The Pension Plan Protection Act of 2006 added a new section 408(b)(19) to ERISA, providing a prohibited transaction exemption for the “cross-trading” of securities between accounts managed by the same investment manager. Congress also directed the U.S. Department of Labor (“DOL”), after consultation with the U.S. Securities and Exchange Commission (the “SEC”), to issue regulations within six months of the date of enactment regarding the content of the written policies and procedures that a manager is required to adopt to qualify for the exemptive relief. On Feb. 12, DOL issued an interim final rule, effective April 13, 2007 (72 Fed. Reg. 6473).
New section 408(b)(19) provides an exemption from sections 406(a)(1)(A) and (b)(2) of ERISA—the prohibitions on purchases and sales with parties in interest and on a fiduciary acting on both sides of a transaction—for the purchase and sale of a security between a plan and any other account managed by the same investment manager. A number of conditions apply, including that the transaction be effected at the independent current market price of the security; that no brokerage commission or other remuneration be paid; that there be advance authorization of cross-trading by an independent plan fiduciary; and that the manager conduct an annual review of the cross-trades documented in a written report. The exemption is only available to plans (or master trusts for related plans) with assets of at least $100 million.
Policies and Procedures Requirement and DOL Regulation
An additional requirement of the exemption is that the manager adopt, and effect the cross-trades in accordance with, written cross-trading policies and procedures that are fair and equitable to all accounts participating in the cross-trading program, and ones that cover pricing and allocation. The DOL interim final rule, which implements this condition, is designed to ensure that the policies and procedures provide sufficient information to enable the plan fiduciary to assess the manager’s cross-trading program, and to enable the manager’s compliance officer to review trades to ensure compliance with the written policies and procedures (with the review to be reflected in the annual report issued to the authorizing plan fiduciaries).
The rule provides that the content of the policies and procedures must be clear and concise, and written in a manner calculated to be understood by the plan fiduciary authorizing the cross-trade. No specific format is required, but the policies and procedures should be sufficiently detailed to facilitate the compliance officer’s periodic review and determination regarding compliance.
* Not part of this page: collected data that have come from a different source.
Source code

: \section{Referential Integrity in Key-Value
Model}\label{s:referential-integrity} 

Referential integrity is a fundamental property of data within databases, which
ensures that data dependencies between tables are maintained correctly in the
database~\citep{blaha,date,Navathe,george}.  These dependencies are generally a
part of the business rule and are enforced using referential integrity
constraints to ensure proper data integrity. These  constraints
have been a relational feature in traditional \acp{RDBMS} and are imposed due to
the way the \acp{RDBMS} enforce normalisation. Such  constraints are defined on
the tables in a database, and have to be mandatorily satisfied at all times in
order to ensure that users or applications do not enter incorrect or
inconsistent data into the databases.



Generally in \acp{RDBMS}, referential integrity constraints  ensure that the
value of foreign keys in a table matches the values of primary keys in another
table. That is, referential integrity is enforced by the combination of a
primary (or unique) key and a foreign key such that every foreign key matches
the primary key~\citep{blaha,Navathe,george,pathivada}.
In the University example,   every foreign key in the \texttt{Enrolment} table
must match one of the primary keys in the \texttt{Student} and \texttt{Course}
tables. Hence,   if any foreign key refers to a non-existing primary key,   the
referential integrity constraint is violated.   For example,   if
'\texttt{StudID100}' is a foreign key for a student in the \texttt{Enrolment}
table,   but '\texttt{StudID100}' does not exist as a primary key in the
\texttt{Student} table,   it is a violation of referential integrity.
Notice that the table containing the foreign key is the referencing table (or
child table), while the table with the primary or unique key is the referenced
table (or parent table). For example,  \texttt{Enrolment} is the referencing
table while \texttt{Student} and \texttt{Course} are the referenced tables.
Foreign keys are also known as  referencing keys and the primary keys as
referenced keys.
Under the interim final rule, the policies and procedures are to include:
- A description of how the manager will determine that the cross-trades are effected at the “independent current market price” of the security within the meaning of SEC Rule 17a-7(b) and the SEC no-action and interpretive letters thereunder, including the identity of sources used to establish such price. The description should contain sufficient detail to enable the compliance officer to independently determine that the cross-trade transaction was effected at the “independent current market price.”
- A statement of policy describing the criteria that will be applied by the manager in determining that execution of a securities transaction as a cross-trade will be beneficial to both parties to the transaction. DOL noted that ERISA’s general standards of fiduciary conduct also would apply to the determination to cross-trade securities on behalf of a plan, specifically to (1) the decision to enter into a cross-trade and (2) the terms of such cross-trade.
- A description of the procedures for ensuring compliance with the $100 million minimum asset size requirement.
- A description of how the manager will mitigate any potentially conflicting division of loyalties and responsibilities to the parties involved in any cross-trade transaction.
- A requirement that the manager allocate cross-trades among participating accounts in an objective and equitable manner, and a description of the allocation method(s) that will be available to and used by the manager. DOL noted its understanding that managers have relied on different systems, such as a pro rata or queue system, to effectuate an objective allocation, and recognized that there may be a number of objective systems that are appropriate for this purpose.
- The identity of the compliance officer responsible for reviewing compliance with the cross-trading policies and procedures, and the officer’s qualifications for this position.
- A statement describing the scope of review conducted by the compliance officer, specifically noting whether the review is limited to compliance with the policies and procedures or extends to overall compliance with the statutory exemption.
- DOL has invited comments on all aspects of the interim final rule. Among other things, DOL has asked whether the compliance officer’s responsibilities should be expanded to encompass all the requirements of the exemption, not just the policies and procedures condition. DOL also expressed an interest in information regarding the current practices of compliance officers in determining compliance with prohibited transaction exemptions. The deadline for comments is April 13.
Managers who intend to rely on this exemption should review this rule and compare the listed requirements to their existing cross-trade policies and procedures. To the extent there are differences, managers should revise their existing policies and procedures to conform to the requirements of the regulation, and may also consider whether it would be desirable to comment to DOL on any aspects of the rule that should be clarified or changed to promote workability and certainty.